Using the data below, copy each line that includes the word "existing".
[Records for this task]
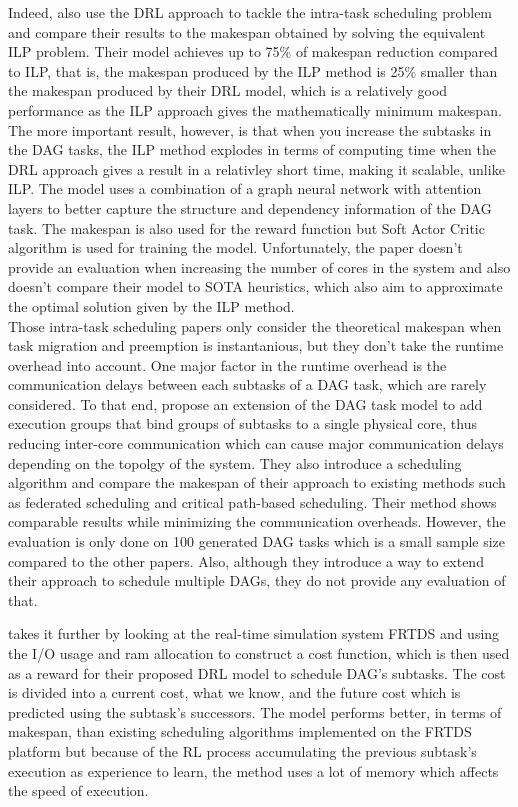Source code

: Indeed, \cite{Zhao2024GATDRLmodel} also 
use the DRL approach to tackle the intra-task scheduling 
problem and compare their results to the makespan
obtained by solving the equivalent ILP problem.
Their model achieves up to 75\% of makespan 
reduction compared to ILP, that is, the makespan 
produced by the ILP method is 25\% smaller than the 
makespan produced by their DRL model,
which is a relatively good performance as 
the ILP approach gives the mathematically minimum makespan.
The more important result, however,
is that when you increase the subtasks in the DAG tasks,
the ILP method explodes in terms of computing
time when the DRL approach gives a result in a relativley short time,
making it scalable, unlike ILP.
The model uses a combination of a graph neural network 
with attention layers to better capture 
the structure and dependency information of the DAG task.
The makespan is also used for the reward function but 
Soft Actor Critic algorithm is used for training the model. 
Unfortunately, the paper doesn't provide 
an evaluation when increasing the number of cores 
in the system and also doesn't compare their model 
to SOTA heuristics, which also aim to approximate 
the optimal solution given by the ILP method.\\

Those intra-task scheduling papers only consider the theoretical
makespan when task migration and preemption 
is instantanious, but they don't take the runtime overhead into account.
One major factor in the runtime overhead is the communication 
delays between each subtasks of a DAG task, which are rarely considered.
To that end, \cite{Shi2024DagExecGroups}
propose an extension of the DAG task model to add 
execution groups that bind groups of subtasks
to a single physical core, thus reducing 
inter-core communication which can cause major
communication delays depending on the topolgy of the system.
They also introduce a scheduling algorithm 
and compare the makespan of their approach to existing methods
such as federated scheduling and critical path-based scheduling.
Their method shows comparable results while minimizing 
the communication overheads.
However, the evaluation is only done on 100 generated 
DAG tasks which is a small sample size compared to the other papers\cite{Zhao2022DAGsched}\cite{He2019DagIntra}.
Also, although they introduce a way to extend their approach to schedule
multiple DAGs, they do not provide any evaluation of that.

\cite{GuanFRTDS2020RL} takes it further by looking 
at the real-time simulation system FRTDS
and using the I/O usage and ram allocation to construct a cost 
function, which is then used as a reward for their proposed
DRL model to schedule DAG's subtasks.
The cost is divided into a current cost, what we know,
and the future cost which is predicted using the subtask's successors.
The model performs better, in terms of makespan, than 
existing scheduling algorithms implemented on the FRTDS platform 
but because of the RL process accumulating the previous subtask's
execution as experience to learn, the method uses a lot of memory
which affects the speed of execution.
[/Records for this task]
[Records for this task]
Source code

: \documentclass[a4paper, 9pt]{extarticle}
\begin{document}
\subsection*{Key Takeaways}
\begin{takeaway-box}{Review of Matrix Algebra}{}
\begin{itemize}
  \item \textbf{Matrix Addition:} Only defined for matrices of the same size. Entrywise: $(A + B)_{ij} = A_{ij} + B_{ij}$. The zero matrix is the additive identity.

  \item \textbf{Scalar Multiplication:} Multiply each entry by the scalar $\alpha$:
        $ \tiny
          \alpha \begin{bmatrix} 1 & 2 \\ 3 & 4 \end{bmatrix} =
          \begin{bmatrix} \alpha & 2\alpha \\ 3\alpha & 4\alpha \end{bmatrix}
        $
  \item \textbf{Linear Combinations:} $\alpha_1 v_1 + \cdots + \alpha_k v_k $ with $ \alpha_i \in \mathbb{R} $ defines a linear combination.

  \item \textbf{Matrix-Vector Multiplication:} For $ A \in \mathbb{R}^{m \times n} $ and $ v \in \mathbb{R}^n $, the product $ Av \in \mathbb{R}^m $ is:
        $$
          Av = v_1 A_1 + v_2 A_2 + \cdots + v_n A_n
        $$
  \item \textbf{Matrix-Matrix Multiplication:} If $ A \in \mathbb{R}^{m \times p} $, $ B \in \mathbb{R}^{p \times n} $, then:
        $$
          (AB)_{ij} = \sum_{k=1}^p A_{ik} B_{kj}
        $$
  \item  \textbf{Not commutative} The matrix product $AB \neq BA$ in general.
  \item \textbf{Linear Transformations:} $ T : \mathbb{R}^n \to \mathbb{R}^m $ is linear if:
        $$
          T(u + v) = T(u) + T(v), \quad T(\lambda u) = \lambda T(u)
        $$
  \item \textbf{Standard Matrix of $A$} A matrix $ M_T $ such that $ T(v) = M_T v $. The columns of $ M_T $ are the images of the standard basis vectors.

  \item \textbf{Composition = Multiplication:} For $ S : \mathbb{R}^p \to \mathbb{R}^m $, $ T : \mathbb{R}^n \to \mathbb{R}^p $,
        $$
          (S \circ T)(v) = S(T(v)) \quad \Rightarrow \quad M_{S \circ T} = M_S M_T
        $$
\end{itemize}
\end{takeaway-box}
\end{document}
[/Records for this task]
Solution to this exercise:
and compare the makespan of their approach to existing methods
existing scheduling algorithms implemented on the FRTDS platform 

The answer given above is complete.